2. Define the Workflow Triggers and Permissions
Configure the action such that it:
- Triggers the workflow when a pull request is opened, updated, reopened, or labeled
- Grants the necessary permissions for Goose to interact with the repository
- Configures environment variables for your chosen LLM provider
name: Goose
on:
pull_request:
types: [opened, synchronize, reopened, labeled]
permissions:
contents: write
pull-requests: write
issues: write
env:
PROVIDER_API_KEY: ${{ secrets.REPLACE_WITH_PROVIDER_API_KEY }}
PR_NUMBER: ${{ github.event.pull_request.number }}
3. Install and Configure Goose
To install and set up Goose in your workflow, add the following steps:
steps:
- name: Install Goose CLI
run: |
mkdir -p /home/runner/.local/bin
curl -fsSL https://github.com/block/goose/releases/download/stable/download_cli.sh \
| CONFIGURE=false INSTALL_PATH=/home/runner/.local/bin bash
echo "/home/runner/.local/bin" >> $GITHUB_PATH
- name: Configure Goose
run: |
mkdir -p ~/.config/goose
cat <<EOF > ~/.config/goose/config.yaml
GOOSE_PROVIDER: REPLACE_WITH_PROVIDER
GOOSE_MODEL: REPLACE_WITH_MODEL
keyring: false
EOF
:::info Replacements
Replace REPLACE_WITH_PROVIDER and REPLACE_WITH_MODEL with your LLM provider and model names and add any other necessary configuration required.
:::
4. Gather PR Changes and Prepare Instructions
This step extracts pull request details and formats them into structured instructions for Goose.

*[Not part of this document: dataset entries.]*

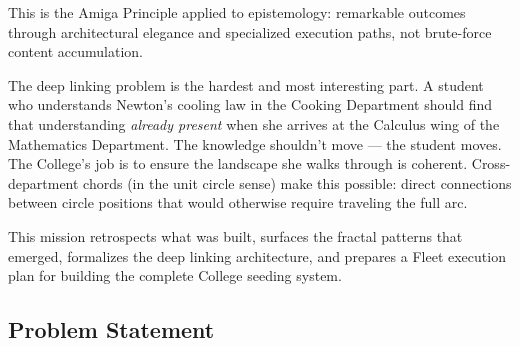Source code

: \documentclass[11pt,letterpaper]{article}
\begin{document}
This is the Amiga Principle applied to epistemology: remarkable outcomes through architectural
elegance and specialized execution paths, not brute-force content accumulation.

The deep linking problem is the hardest and most interesting part. A student who understands
Newton's cooling law in the Cooking Department should find that understanding \textit{already present}
when she arrives at the Calculus wing of the Mathematics Department. The knowledge shouldn't move ---
the student moves. The College's job is to ensure the landscape she walks through is coherent.
Cross-department chords (in the unit circle sense) make this possible: direct connections between
circle positions that would otherwise require traveling the full arc.

This mission retrospects what was built, surfaces the fractal patterns that emerged, formalizes
the deep linking architecture, and prepares a Fleet execution plan for building the complete
College seeding system.

\subsection{Problem Statement}
\end{document}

- name: Create instructions for Goose
run: |
cat <<EOF > instructions.txt
Create a summary of the changes provided. Don't provide any session or logging details.
The summary for each file should be brief and structured as:
<filename/path (wrapped in backticks)>
- dot points of changes
You don't need any extensions, don't mention extensions at all.

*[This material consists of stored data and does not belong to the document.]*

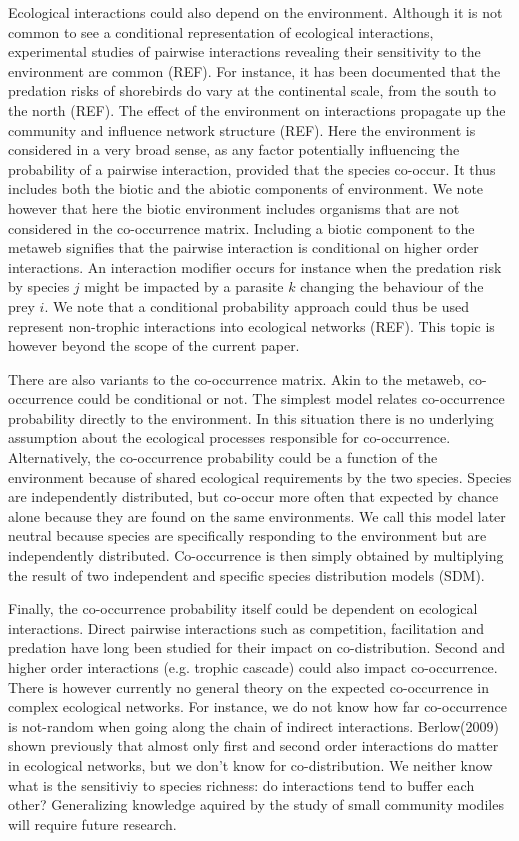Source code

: \documentclass[12pt]{article}
\begin{document}
Ecological interactions could also depend on the environment.
Although it is not common to see a conditional representation of ecological
interactions, experimental studies of pairwise interactions revealing their
sensitivity to the environment are common (REF). For instance, it has been
documented that the predation risks of shorebirds do vary at the continental
scale, from the south to the north (REF). The effect of the environment on
interactions propagate up the community and influence network structure (REF).
Here the environment is considered in a very broad sense, as any factor
potentially influencing the probability of a pairwise interaction, provided that
the species co-occur. It thus includes both the biotic and the abiotic
components of environment. We note however that here the biotic environment
includes organisms that are not considered in the co-occurrence matrix.
Including a biotic component to the metaweb signifies that the pairwise
interaction is conditional on higher order interactions. An interaction modifier
occurs for instance when the predation risk by species $j$ might be impacted by
a parasite $k$ changing the behaviour of the prey $i$. We note that a
conditional probability approach could thus be used represent non-trophic
interactions into ecological networks (REF). This topic is however beyond the
scope of the current paper.

There are also variants to the co-occurrence matrix. Akin to the metaweb,
co-occurrence could be conditional or not. The simplest model relates
co-occurrence probability directly to the environment. In this situation there
is no underlying assumption about the ecological processes responsible for
co-occurrence. Alternatively, the co-occurrence probability could be a function
of the environment because of shared ecological requirements by the two species.
Species are independently distributed, but co-occur more often that expected by
chance alone because they are found on the same environments. We call this model
later neutral because species are specifically responding to the environment but
are independently distributed. Co-occurrence is then simply obtained by
multiplying the result of two independent and specific species distribution
models (SDM).

Finally, the co-occurrence probability itself could be dependent on ecological
interactions. Direct pairwise interactions such as competition, facilitation and
predation have long been studied for their impact on co-distribution. Second and
higher order interactions (e.g. trophic cascade) could also impact
co-occurrence. There is however currently no general theory on the expected
co-occurrence in complex ecological networks. For instance, we do not know how
far co-occurrence is not-random when going along the chain of indirect
interactions. Berlow(2009) shown previously that almost only first and second
order interactions do matter in ecological networks, but we don't know for
co-distribution. We neither know what is the sensitiviy to species richness: do
interactions tend to buffer each other? Generalizing knowledge aquired by the
study of small community modiles will require future research.
\end{document}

The changes to summarise are:
$(cat changes.txt)
EOF
5. Run Goose and Clean Output
Now, run Goose with the formatted instructions and clean the output by removing ANSI color codes and unnecessary log messages.
- name: Run Goose and filter output
run: |
goose run --instructions instructions.txt | \
# Remove ANSI color codes
sed -E 's/\x1B\[[0-9;]*[mK]//g' | \
# Remove session/logging lines
grep -v "logging to /home/runner/.config/goose/sessions/" | \
grep -v "^starting session" | \
grep -v "^Closing session" | \
# Trim trailing whitespace
sed 's/[[:space:]]*$//' \
> pr_comment.txt
6. Post Comment to PR
Finally, post the Goose output as a comment on the pull request:
- name: Post comment to PR
run: |
cat -A pr_comment.txt
gh pr comment $PR_NUMBER --body-file pr_comment.txt
With this workflow, Goose will run on pull requests, analyze the changes, and post a summary as a comment on the PR.
This is just one example of what's possible. Feel free to modify your GitHub Action to meet your needs.
Security Considerations
When running Goose in a CI/CD enviroment, keep these security practices in mind:
-
Secret Management
- Store your sensitive credentials (like API keys) as GitHub Secrets.
- Never expose these credentials in logs or PR comments.
-
Principle of Least Privilege
- Grant only the necessary permissions in your workflow and regularly audit them.
-
Input Validation
- Ensure any inputs passed to Goose are sanitized and validated to prevent unexpected behavior.